Die Vereinbarung wird auf Wirtschaftsseite getragen von IBM, Hewlett-Packard, Intel und Cisco. Zu den akademischen Pionieren gehören das Rensselaer Polytechnic Institute, das Georgia Institute of Technology sowie die Universitäten Stanford, Berkeley, Carnegie Mellon, Illinois und Texas. Die Partner verpflichten sich mit den offenen Kollaborationsregeln, das bei der Zusammenarbeit geschaffene geistige Eigentum sowohl für den akademischen als auch den kommerziellen Einsatz "für alle Mitglieder der Öffentlichkeit" freizugeben. Bedingung ist, dass die an sich geschützten Entwicklungen in offene Entwicklungen wie Open-Source-Projekte und Standards der Software-Industrie einfließen oder mit ihrer Hilfe die Interoperabilität zwischen Computerprogrammen verbessert wird.
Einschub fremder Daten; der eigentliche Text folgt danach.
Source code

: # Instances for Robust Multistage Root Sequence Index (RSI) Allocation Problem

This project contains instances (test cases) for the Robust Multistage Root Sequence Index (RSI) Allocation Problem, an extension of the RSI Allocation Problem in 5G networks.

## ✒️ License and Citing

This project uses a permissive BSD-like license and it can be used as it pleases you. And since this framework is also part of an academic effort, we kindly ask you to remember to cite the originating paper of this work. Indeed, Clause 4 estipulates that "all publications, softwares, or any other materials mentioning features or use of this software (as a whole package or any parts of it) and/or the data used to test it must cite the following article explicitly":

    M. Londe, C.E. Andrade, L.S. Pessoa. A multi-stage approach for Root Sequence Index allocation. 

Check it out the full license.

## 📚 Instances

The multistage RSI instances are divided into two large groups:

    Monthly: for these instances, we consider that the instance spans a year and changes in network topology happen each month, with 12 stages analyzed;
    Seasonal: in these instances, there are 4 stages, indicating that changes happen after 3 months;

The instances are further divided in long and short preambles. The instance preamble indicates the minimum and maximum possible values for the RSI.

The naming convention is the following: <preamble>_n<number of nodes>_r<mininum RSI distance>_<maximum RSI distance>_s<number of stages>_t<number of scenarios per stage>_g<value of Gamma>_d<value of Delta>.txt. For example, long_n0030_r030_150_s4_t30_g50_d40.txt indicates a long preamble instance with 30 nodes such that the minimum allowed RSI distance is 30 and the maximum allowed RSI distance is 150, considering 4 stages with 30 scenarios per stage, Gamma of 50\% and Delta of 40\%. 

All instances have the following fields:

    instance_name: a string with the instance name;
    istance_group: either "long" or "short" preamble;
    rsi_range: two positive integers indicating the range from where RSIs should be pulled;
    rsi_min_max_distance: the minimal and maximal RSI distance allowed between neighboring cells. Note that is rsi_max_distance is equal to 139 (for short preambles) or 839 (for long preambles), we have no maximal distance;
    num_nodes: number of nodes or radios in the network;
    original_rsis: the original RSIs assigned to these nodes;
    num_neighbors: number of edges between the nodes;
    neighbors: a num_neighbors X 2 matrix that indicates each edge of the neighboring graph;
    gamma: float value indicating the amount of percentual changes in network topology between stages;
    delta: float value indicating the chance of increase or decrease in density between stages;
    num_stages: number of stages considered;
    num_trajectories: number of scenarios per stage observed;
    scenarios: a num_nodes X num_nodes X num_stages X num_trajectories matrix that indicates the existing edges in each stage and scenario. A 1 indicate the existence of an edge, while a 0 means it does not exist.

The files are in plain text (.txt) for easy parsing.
Konkret verpflichten sich die Beteiligten, zum einen, Patente oder Patentanträge kostenlos für die Implementierung der davon betroffenen Standards oder Software zur Verfügung zu stellen. Dafür soll es in der Regel ausreichen, die entsprechenden Code-Eingaben für die Allmende unter eine frei zu wählende Open-Source-Lizenz zu stellen. Auch auf Tantiemen für Urheberrechte verzichten die Kooperationspartner gemäß der Vereinbarung, insofern sie selbst darüber entscheiden können. Falls die Einhaltung dieser Regeln einmal nicht möglich sein soll, sind die anderen Teilnehmer an der Forschungsallmende "zeitnah" darüber zu informieren. Dazu kommen Schutzmechanismen gegen Missbrauch: Sollte ein Nutznießer der Öffentlichkeit sich dazu entschließen, mit Hilfe eigener geistiger Eigentumsrechte gegen das offene Kollaborationsprojekt vorzugehen, werden ihm seine Nutzungsprivilegien entzogen.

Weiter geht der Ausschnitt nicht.